- [GIVEN RECORDS]
= = = = = = =

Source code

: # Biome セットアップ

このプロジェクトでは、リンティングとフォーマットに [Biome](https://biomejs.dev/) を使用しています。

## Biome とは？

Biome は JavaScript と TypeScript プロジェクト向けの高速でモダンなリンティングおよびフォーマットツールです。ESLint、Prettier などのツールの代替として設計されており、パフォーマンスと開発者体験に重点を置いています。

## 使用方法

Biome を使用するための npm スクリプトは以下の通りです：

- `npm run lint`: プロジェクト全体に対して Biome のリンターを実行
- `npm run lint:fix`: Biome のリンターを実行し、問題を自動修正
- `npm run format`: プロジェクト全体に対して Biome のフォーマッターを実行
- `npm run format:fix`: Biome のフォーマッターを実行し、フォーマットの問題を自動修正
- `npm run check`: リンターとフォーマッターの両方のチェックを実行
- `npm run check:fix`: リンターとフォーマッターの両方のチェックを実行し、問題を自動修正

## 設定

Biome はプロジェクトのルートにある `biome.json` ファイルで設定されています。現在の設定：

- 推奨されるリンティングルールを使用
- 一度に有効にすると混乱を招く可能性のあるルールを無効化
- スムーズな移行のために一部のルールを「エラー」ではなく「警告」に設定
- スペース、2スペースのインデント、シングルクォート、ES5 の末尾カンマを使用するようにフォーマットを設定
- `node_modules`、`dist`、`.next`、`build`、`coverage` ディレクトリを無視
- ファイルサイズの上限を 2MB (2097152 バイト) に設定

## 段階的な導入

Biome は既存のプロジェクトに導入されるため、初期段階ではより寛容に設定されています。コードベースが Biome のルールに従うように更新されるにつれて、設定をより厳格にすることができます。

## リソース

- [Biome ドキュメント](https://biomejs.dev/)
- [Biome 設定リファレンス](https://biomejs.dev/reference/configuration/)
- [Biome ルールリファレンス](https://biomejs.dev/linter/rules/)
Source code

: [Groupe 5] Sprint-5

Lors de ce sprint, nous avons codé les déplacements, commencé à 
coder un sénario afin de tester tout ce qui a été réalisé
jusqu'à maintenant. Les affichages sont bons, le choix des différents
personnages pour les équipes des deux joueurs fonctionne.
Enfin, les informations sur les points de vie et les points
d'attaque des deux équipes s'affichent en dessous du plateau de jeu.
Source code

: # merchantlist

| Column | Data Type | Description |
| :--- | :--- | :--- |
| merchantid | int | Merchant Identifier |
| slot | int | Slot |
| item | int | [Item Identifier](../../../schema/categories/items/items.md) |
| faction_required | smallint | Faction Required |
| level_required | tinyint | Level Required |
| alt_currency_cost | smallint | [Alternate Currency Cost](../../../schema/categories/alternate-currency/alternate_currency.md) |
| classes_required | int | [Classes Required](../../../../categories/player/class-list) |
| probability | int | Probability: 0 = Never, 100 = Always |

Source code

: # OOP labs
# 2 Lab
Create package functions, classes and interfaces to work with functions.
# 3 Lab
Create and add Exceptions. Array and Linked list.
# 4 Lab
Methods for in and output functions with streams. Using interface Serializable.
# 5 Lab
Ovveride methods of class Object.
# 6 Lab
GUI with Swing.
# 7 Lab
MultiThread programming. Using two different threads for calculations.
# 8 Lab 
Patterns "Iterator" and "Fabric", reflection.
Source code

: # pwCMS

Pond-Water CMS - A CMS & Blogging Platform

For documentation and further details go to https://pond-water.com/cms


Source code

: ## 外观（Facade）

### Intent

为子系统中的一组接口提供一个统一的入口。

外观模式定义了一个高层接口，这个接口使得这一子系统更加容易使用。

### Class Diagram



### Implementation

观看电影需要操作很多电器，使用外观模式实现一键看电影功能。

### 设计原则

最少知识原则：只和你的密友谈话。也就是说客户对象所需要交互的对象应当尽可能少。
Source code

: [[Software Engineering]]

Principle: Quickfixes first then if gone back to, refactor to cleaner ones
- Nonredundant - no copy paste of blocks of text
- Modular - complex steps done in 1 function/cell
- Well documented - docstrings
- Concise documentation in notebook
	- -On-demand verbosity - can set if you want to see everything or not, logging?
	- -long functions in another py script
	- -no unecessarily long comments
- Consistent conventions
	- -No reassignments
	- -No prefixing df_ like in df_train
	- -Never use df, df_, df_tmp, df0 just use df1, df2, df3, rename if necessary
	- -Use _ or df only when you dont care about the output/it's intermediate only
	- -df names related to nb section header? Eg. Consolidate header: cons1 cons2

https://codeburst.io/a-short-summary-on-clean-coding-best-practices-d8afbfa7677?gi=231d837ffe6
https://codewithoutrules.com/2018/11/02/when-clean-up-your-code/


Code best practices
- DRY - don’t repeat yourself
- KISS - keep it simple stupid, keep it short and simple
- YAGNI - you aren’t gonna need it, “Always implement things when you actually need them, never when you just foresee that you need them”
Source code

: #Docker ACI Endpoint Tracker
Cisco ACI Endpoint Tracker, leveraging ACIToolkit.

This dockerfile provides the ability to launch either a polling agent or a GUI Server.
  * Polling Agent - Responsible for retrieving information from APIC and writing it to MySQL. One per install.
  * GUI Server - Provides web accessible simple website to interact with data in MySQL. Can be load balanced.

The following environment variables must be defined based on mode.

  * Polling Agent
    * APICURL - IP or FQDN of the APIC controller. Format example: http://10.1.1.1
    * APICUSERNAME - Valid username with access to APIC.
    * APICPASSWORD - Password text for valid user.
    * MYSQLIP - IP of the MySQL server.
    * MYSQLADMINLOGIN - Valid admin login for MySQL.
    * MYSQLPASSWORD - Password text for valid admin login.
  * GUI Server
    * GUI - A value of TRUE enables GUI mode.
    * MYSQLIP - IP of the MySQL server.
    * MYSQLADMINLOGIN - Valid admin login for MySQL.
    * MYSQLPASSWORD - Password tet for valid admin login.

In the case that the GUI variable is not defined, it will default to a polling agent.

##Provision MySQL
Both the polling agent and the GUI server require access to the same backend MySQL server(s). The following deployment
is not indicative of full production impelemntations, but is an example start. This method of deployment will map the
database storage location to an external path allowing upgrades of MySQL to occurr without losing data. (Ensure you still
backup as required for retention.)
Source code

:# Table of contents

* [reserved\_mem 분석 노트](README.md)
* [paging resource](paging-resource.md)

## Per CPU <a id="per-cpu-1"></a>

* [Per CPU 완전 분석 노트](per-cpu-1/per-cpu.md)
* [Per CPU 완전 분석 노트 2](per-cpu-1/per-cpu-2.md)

= = = = = = =

- [INSTRUCTIONS FOR THE TASK] Each line above that contains the word "Identifier" must be copied.

- [EXERCISE ANSWER]
| merchantid | int | Merchant Identifier |
| item | int | [Item Identifier](../../../schema/categories/items/items.md) |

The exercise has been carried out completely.